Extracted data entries
= = =
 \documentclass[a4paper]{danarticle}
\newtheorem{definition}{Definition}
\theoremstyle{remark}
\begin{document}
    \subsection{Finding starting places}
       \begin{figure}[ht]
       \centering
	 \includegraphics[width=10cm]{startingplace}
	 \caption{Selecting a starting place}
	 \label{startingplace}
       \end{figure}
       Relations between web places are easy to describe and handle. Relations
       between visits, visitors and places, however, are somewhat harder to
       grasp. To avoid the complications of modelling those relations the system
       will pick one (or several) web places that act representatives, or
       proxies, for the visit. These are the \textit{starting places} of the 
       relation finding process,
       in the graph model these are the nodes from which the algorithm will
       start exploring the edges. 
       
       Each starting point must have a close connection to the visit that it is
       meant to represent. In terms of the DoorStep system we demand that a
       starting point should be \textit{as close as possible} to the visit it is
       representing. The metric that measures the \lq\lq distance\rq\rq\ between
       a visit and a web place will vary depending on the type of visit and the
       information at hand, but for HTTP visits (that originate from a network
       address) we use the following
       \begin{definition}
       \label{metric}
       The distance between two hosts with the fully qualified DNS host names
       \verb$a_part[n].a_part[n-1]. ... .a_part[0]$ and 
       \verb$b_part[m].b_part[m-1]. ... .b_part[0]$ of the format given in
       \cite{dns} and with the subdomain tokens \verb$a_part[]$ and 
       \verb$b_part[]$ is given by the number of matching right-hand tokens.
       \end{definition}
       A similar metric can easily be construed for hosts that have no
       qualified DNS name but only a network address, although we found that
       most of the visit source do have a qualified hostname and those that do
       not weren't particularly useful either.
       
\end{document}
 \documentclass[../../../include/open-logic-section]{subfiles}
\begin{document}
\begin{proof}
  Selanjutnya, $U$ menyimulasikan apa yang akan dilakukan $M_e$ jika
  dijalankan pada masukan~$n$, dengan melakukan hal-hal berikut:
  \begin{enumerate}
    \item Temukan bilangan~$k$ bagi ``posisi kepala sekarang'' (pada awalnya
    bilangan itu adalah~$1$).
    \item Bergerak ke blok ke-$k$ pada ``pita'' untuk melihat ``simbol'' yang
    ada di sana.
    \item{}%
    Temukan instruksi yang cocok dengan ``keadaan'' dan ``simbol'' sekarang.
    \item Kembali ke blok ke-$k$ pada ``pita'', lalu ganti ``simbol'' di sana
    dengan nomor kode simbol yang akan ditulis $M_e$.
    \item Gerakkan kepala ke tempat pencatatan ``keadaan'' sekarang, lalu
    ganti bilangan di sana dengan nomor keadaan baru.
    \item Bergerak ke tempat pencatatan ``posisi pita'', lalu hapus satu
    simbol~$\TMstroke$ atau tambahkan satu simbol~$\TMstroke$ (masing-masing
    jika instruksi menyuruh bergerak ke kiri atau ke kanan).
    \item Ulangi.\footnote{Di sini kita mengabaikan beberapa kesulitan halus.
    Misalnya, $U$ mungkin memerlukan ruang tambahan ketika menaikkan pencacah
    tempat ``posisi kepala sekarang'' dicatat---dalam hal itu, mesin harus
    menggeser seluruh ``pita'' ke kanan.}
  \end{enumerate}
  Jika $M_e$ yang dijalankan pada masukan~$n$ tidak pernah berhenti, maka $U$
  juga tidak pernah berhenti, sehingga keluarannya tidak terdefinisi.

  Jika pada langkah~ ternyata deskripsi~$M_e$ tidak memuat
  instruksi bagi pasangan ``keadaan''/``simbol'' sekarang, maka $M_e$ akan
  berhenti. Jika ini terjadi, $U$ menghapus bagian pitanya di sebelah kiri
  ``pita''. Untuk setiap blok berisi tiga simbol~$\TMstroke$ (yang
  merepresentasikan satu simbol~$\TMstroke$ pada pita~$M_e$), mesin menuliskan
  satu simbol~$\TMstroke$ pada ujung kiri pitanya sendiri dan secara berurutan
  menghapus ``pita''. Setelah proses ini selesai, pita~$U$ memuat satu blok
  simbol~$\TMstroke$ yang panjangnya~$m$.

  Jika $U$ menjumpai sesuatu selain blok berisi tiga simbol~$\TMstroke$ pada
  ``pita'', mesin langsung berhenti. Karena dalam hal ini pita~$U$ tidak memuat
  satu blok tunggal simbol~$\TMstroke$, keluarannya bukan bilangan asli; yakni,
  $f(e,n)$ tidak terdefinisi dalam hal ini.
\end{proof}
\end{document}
= = =
The answer is the full set of records above, repeated exactly.

 \documentclass[a4paper]{danarticle}
\newtheorem{definition}{Definition}
\theoremstyle{remark}
\begin{document}
    \subsection{Finding starting places}
       \begin{figure}[ht]
       \centering
	 \includegraphics[width=10cm]{startingplace}
	 \caption{Selecting a starting place}
	 \label{startingplace}
       \end{figure}
       Relations between web places are easy to describe and handle. Relations
       between visits, visitors and places, however, are somewhat harder to
       grasp. To avoid the complications of modelling those relations the system
       will pick one (or several) web places that act representatives, or
       proxies, for the visit. These are the \textit{starting places} of the 
       relation finding process,
       in the graph model these are the nodes from which the algorithm will
       start exploring the edges. 
       
       Each starting point must have a close connection to the visit that it is
       meant to represent. In terms of the DoorStep system we demand that a
       starting point should be \textit{as close as possible} to the visit it is
       representing. The metric that measures the \lq\lq distance\rq\rq\ between
       a visit and a web place will vary depending on the type of visit and the
       information at hand, but for HTTP visits (that originate from a network
       address) we use the following
       \begin{definition}
       \label{metric}
       The distance between two hosts with the fully qualified DNS host names
       \verb$a_part[n].a_part[n-1]. ... .a_part[0]$ and 
       \verb$b_part[m].b_part[m-1]. ... .b_part[0]$ of the format given in
       \cite{dns} and with the subdomain tokens \verb$a_part[]$ and 
       \verb$b_part[]$ is given by the number of matching right-hand tokens.
       \end{definition}
       A similar metric can easily be construed for hosts that have no
       qualified DNS name but only a network address, although we found that
       most of the visit source do have a qualified hostname and those that do
       not weren't particularly useful either.
       
\end{document}
 \documentclass[../../../include/open-logic-section]{subfiles}
\begin{document}
\begin{proof}
  Selanjutnya, $U$ menyimulasikan apa yang akan dilakukan $M_e$ jika
  dijalankan pada masukan~$n$, dengan melakukan hal-hal berikut:
  \begin{enumerate}
    \item Temukan bilangan~$k$ bagi ``posisi kepala sekarang'' (pada awalnya
    bilangan itu adalah~$1$).
    \item Bergerak ke blok ke-$k$ pada ``pita'' untuk melihat ``simbol'' yang
    ada di sana.
    \item{}%
    Temukan instruksi yang cocok dengan ``keadaan'' dan ``simbol'' sekarang.
    \item Kembali ke blok ke-$k$ pada ``pita'', lalu ganti ``simbol'' di sana
    dengan nomor kode simbol yang akan ditulis $M_e$.
    \item Gerakkan kepala ke tempat pencatatan ``keadaan'' sekarang, lalu
    ganti bilangan di sana dengan nomor keadaan baru.
    \item Bergerak ke tempat pencatatan ``posisi pita'', lalu hapus satu
    simbol~$\TMstroke$ atau tambahkan satu simbol~$\TMstroke$ (masing-masing
    jika instruksi menyuruh bergerak ke kiri atau ke kanan).
    \item Ulangi.\footnote{Di sini kita mengabaikan beberapa kesulitan halus.
    Misalnya, $U$ mungkin memerlukan ruang tambahan ketika menaikkan pencacah
    tempat ``posisi kepala sekarang'' dicatat---dalam hal itu, mesin harus
    menggeser seluruh ``pita'' ke kanan.}
  \end{enumerate}
  Jika $M_e$ yang dijalankan pada masukan~$n$ tidak pernah berhenti, maka $U$
  juga tidak pernah berhenti, sehingga keluarannya tidak terdefinisi.

  Jika pada langkah~ ternyata deskripsi~$M_e$ tidak memuat
  instruksi bagi pasangan ``keadaan''/``simbol'' sekarang, maka $M_e$ akan
  berhenti. Jika ini terjadi, $U$ menghapus bagian pitanya di sebelah kiri
  ``pita''. Untuk setiap blok berisi tiga simbol~$\TMstroke$ (yang
  merepresentasikan satu simbol~$\TMstroke$ pada pita~$M_e$), mesin menuliskan
  satu simbol~$\TMstroke$ pada ujung kiri pitanya sendiri dan secara berurutan
  menghapus ``pita''. Setelah proses ini selesai, pita~$U$ memuat satu blok
  simbol~$\TMstroke$ yang panjangnya~$m$.

  Jika $U$ menjumpai sesuatu selain blok berisi tiga simbol~$\TMstroke$ pada
  ``pita'', mesin langsung berhenti. Karena dalam hal ini pita~$U$ tidak memuat
  satu blok tunggal simbol~$\TMstroke$, keluarannya bukan bilangan asli; yakni,
  $f(e,n)$ tidak terdefinisi dalam hal ini.
\end{proof}
\end{document}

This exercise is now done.